TASK DIRECTIONS: Below are the entries; state how many of their lines contain the string "pytest", and nothing more.

= Beginning of Section =

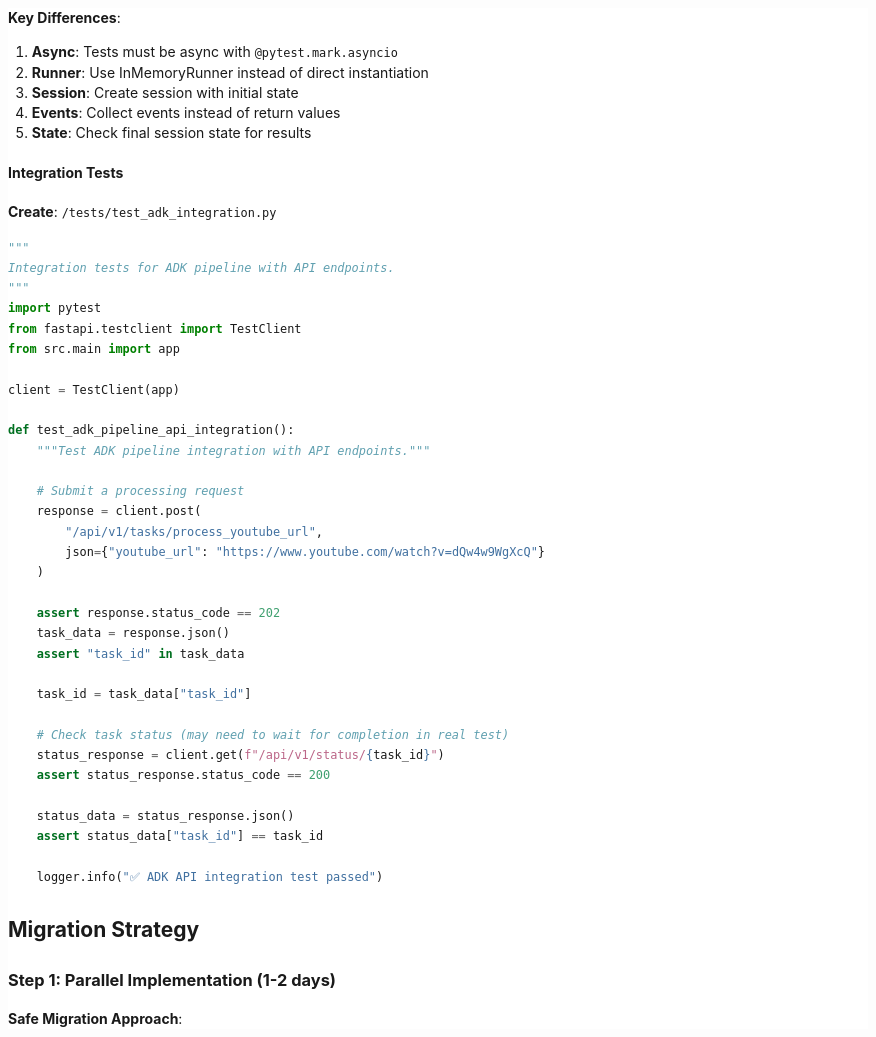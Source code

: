 **Key Differences**:
1. **Async**: Tests must be async with `@pytest.mark.asyncio`
2. **Runner**: Use InMemoryRunner instead of direct instantiation
3. **Session**: Create session with initial state
4. **Events**: Collect events instead of return values
5. **State**: Check final session state for results

#### Integration Tests

**Create**: `/tests/test_adk_integration.py`

```python
"""
Integration tests for ADK pipeline with API endpoints.
"""
import pytest
from fastapi.testclient import TestClient
from src.main import app

client = TestClient(app)

def test_adk_pipeline_api_integration():
    """Test ADK pipeline integration with API endpoints."""
    
    # Submit a processing request
    response = client.post(
        "/api/v1/tasks/process_youtube_url",
        json={"youtube_url": "https://www.youtube.com/watch?v=dQw4w9WgXcQ"}
    )
    
    assert response.status_code == 202
    task_data = response.json()
    assert "task_id" in task_data
    
    task_id = task_data["task_id"]
    
    # Check task status (may need to wait for completion in real test)
    status_response = client.get(f"/api/v1/status/{task_id}")
    assert status_response.status_code == 200
    
    status_data = status_response.json()
    assert status_data["task_id"] == task_id
    
    logger.info("✅ ADK API integration test passed")
```

## Migration Strategy

### Step 1: Parallel Implementation (1-2 days)

**Safe Migration Approach**:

= End of Section =

SOLVED EXERCISE: 2